(Task to complete): If a line in the entries includes "distinct", show that line.
Input data Block Start
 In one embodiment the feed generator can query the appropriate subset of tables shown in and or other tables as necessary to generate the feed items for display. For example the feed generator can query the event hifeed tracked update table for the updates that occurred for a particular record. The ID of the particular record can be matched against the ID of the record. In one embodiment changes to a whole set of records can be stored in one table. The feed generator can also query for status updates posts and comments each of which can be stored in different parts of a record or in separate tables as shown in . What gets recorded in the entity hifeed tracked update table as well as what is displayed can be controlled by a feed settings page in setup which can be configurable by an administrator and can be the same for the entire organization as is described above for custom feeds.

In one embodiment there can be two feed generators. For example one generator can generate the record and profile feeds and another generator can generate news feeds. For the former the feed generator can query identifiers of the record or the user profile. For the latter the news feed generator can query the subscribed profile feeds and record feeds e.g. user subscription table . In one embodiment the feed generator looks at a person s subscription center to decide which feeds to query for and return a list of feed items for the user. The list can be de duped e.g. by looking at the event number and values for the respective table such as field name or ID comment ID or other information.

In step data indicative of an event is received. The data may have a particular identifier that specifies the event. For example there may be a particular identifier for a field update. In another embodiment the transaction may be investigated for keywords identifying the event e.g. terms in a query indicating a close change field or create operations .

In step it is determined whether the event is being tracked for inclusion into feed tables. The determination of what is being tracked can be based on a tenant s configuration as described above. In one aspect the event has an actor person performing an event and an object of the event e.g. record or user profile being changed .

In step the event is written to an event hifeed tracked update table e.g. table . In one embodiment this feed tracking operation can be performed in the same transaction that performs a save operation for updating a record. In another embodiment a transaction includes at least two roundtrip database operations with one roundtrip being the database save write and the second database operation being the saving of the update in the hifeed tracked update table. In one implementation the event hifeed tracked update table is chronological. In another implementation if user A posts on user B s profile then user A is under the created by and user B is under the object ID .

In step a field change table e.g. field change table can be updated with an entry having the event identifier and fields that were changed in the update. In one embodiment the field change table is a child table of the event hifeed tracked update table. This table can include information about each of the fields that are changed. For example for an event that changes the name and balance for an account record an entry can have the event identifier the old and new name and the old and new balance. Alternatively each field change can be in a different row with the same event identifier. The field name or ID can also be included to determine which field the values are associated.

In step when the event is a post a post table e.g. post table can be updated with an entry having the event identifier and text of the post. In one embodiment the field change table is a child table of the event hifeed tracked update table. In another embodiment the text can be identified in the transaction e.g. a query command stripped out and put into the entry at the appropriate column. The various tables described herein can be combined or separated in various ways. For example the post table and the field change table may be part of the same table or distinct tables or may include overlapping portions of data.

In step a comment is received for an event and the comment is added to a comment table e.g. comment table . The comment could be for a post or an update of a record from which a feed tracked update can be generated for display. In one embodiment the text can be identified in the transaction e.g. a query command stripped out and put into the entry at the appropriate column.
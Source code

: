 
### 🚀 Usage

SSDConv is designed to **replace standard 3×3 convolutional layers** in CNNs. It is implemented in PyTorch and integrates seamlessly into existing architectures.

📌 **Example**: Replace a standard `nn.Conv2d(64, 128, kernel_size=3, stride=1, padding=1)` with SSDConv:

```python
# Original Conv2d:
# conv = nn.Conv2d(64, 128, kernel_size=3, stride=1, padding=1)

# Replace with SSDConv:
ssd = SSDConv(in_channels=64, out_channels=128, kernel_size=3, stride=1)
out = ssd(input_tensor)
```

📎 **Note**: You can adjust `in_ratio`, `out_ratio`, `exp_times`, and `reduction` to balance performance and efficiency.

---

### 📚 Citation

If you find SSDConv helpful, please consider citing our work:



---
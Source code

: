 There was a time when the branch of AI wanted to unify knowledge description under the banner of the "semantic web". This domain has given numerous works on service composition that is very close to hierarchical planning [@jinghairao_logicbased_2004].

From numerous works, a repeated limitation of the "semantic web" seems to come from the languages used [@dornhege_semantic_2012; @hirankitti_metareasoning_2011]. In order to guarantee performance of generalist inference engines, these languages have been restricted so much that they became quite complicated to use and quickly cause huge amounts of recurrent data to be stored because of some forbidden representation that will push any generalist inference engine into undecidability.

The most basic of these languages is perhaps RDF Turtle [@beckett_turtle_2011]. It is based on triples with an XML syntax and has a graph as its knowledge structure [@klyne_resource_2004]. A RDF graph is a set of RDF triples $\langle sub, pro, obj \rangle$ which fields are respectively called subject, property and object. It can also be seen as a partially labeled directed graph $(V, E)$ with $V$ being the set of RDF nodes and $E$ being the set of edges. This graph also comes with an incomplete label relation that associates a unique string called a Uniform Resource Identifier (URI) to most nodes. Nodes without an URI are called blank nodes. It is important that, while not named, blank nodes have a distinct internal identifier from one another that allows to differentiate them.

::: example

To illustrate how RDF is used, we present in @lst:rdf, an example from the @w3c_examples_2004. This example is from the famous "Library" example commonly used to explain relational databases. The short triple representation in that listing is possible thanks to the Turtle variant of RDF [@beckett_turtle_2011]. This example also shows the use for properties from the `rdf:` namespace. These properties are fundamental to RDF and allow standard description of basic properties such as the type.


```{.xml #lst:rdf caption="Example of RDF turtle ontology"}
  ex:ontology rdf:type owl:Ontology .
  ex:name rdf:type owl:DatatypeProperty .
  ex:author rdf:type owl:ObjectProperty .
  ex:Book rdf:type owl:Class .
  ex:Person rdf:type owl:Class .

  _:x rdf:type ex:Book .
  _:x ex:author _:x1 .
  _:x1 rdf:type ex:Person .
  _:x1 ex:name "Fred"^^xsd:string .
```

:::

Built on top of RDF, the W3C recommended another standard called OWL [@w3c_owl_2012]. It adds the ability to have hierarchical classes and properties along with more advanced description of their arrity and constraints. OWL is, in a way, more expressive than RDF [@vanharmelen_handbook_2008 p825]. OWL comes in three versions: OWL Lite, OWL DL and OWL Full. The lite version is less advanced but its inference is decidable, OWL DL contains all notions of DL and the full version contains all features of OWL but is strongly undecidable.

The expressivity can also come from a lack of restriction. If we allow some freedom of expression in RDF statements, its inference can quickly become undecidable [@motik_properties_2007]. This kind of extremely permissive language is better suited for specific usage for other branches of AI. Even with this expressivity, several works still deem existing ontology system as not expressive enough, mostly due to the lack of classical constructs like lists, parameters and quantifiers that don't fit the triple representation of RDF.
Input data Block End
(Expected answer):
In step when the event is a post a post table e.g. post table can be updated with an entry having the event identifier and text of the post. In one embodiment the field change table is a child table of the event hifeed tracked update table. In another embodiment the text can be identified in the transaction e.g. a query command stripped out and put into the entry at the appropriate column. The various tables described herein can be combined or separated in various ways. For example the post table and the field change table may be part of the same table or distinct tables or may include overlapping portions of data.
The most basic of these languages is perhaps RDF Turtle [@beckett_turtle_2011]. It is based on triples with an XML syntax and has a graph as its knowledge structure [@klyne_resource_2004]. A RDF graph is a set of RDF triples $\langle sub, pro, obj \rangle$ which fields are respectively called subject, property and object. It can also be seen as a partially labeled directed graph $(V, E)$ with $V$ being the set of RDF nodes and $E$ being the set of edges. This graph also comes with an incomplete label relation that associates a unique string called a Uniform Resource Identifier (URI) to most nodes. Nodes without an URI are called blank nodes. It is important that, while not named, blank nodes have a distinct internal identifier from one another that allows to differentiate them.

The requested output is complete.